Exercise material:
============

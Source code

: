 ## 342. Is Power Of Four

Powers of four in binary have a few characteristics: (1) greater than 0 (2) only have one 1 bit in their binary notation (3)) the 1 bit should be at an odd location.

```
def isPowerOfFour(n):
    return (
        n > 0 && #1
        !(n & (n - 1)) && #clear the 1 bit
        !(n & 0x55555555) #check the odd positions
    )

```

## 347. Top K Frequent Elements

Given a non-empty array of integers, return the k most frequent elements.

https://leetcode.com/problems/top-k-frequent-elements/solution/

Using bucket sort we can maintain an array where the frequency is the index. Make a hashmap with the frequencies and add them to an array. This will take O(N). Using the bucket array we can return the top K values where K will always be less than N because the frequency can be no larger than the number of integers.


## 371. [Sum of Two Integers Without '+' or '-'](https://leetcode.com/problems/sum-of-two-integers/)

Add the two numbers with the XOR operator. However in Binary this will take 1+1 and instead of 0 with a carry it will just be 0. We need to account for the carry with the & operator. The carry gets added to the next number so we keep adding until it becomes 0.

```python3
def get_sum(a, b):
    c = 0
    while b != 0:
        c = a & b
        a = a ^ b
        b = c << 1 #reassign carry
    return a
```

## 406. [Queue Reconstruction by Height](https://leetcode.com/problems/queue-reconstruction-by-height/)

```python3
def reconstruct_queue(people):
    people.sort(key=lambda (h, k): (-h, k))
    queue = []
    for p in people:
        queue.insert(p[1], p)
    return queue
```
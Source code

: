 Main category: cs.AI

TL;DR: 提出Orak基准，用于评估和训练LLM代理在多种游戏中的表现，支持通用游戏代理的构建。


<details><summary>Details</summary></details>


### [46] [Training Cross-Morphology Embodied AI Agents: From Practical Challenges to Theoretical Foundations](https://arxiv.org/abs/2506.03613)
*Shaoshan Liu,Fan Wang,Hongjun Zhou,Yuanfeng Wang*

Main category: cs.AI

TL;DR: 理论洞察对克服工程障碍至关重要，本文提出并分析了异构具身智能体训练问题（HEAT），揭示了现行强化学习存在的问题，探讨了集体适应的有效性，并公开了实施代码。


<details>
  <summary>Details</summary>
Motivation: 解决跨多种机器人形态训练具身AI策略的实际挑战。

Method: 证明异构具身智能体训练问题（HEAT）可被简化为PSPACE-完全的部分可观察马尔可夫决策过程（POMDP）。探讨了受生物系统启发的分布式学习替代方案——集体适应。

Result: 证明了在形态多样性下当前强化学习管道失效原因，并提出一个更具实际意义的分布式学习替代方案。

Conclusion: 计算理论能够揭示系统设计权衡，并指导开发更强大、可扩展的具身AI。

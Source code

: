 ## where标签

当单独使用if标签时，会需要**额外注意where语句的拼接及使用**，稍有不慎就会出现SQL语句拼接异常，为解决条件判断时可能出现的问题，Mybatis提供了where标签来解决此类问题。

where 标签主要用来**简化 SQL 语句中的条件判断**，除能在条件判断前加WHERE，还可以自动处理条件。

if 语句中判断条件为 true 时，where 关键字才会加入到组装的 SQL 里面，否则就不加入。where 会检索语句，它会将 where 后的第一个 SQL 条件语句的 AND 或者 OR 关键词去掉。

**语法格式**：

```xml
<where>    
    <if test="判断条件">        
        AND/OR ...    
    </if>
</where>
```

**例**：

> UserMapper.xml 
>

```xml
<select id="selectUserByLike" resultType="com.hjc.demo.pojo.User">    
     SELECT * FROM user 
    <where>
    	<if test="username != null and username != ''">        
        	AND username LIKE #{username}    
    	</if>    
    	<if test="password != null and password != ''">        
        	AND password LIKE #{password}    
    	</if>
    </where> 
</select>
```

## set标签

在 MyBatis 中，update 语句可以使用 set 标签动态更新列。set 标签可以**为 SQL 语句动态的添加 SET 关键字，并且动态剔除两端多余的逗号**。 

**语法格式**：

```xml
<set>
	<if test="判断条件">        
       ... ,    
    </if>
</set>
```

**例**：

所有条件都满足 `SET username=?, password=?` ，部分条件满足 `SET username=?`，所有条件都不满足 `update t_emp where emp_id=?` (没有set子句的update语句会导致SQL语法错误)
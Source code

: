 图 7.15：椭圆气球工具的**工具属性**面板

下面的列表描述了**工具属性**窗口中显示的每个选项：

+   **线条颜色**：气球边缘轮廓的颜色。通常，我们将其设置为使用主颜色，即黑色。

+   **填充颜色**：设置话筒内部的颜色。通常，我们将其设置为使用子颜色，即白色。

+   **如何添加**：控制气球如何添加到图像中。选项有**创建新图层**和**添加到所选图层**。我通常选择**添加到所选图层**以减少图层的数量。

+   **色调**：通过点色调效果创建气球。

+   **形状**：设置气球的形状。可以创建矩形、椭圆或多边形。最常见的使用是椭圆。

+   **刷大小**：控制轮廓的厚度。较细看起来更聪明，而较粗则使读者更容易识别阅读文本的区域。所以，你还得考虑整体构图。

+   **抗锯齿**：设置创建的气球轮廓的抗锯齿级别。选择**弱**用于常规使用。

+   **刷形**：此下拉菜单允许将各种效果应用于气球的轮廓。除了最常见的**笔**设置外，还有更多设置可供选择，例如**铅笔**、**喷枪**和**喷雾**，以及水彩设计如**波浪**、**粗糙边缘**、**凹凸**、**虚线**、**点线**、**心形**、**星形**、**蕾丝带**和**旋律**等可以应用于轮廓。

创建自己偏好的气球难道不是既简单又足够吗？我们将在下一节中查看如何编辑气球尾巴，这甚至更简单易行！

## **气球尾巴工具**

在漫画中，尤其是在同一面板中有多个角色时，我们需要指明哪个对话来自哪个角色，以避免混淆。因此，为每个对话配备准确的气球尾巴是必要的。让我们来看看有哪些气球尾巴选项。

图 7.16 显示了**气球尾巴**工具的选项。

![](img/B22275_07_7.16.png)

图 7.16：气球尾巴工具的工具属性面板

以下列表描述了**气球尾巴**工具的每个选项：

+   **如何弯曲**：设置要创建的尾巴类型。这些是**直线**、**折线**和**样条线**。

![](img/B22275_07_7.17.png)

============

Exercise:
Repeat the entries above exactly, beginning at their first line and ending with the line that contains "Using bucket sort", with nothing added.

Response:
Source code

: ## 342. Is Power Of Four

Powers of four in binary have a few characteristics: (1) greater than 0 (2) only have one 1 bit in their binary notation (3)) the 1 bit should be at an odd location.

```
def isPowerOfFour(n):
    return (
        n > 0 && #1
        !(n & (n - 1)) && #clear the 1 bit
        !(n & 0x55555555) #check the odd positions
    )

```

## 347. Top K Frequent Elements

Given a non-empty array of integers, return the k most frequent elements.

https://leetcode.com/problems/top-k-frequent-elements/solution/

Using bucket sort we can maintain an array where the frequency is the index. Make a hashmap with the frequencies and add them to an array. This will take O(N). Using the bucket array we can return the top K values where K will always be less than N because the frequency can be no larger than the number of integers.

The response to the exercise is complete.